Collected data:
******
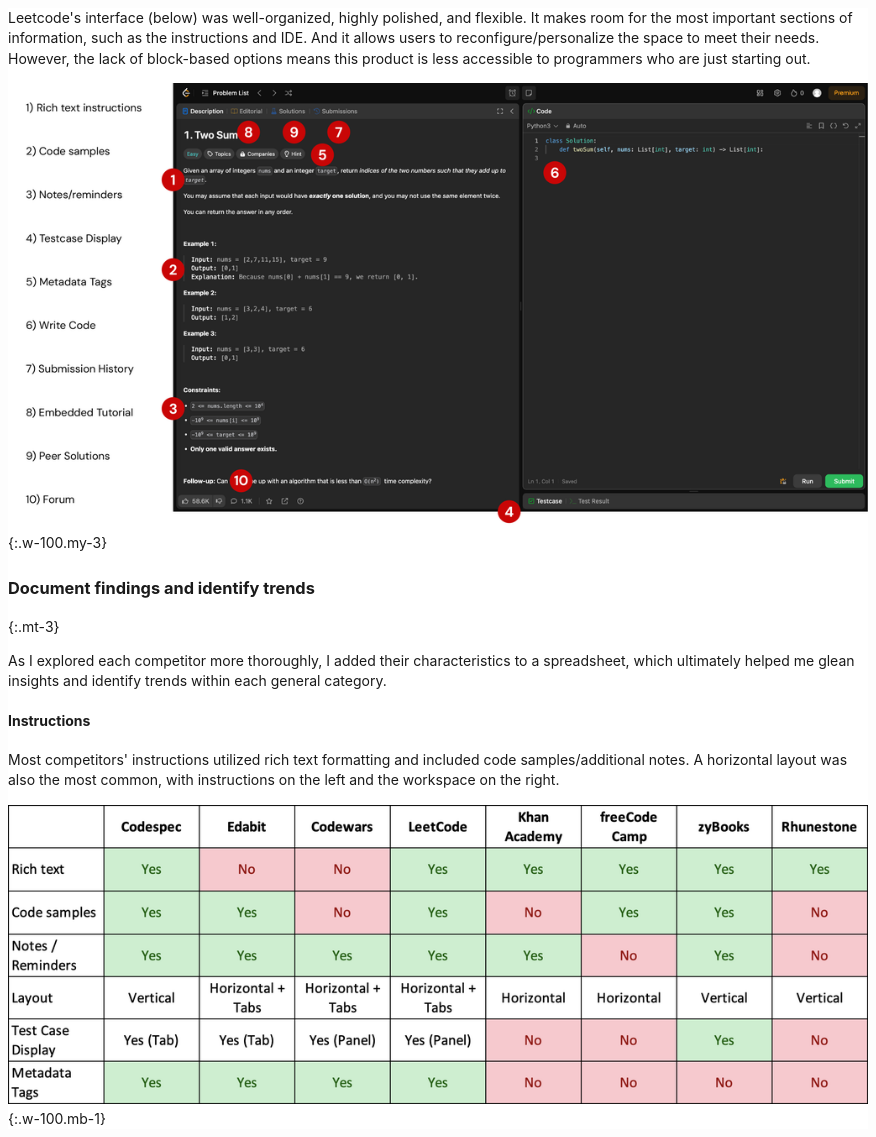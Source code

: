 Leetcode's interface (below) was well-organized, highly polished, and flexible. It makes room for the most important sections of information, such as the instructions and IDE. And it allows users to reconfigure/personalize the space to meet their needs. However, the lack of block-based options means this product is less accessible to programmers who are just starting out.

![Leetcode Screenshot with Feature Annotations](/assets/images/codespec/comparative-analysis/leetcode-audit.png "Leetcode Screenshot with Feature Annotations"){:.w-100.my-3}

### Document findings and identify trends
{:.mt-3}

As I explored each competitor more thoroughly, I added their characteristics to a spreadsheet, which ultimately helped me glean insights and identify trends within each general category.

#### Instructions

Most competitors' instructions utilized rich text formatting and included code samples/additional notes. A horizontal layout was also the most common, with instructions on the left and the workspace on the right.

![Instructions Analysis](/assets/images/codespec/comparative-analysis/instructions.png "Instructions Analysis"){:.w-100.mb-1}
******
◆ What you are asked to do ◆
Send back exactly the lines from the line with "#### Instructions" through the end of the records.

◆ Response below ◆
#### Instructions

Most competitors' instructions utilized rich text formatting and included code samples/additional notes. A horizontal layout was also the most common, with instructions on the left and the workspace on the right.

![Instructions Analysis](/assets/images/codespec/comparative-analysis/instructions.png "Instructions Analysis"){:.w-100.mb-1}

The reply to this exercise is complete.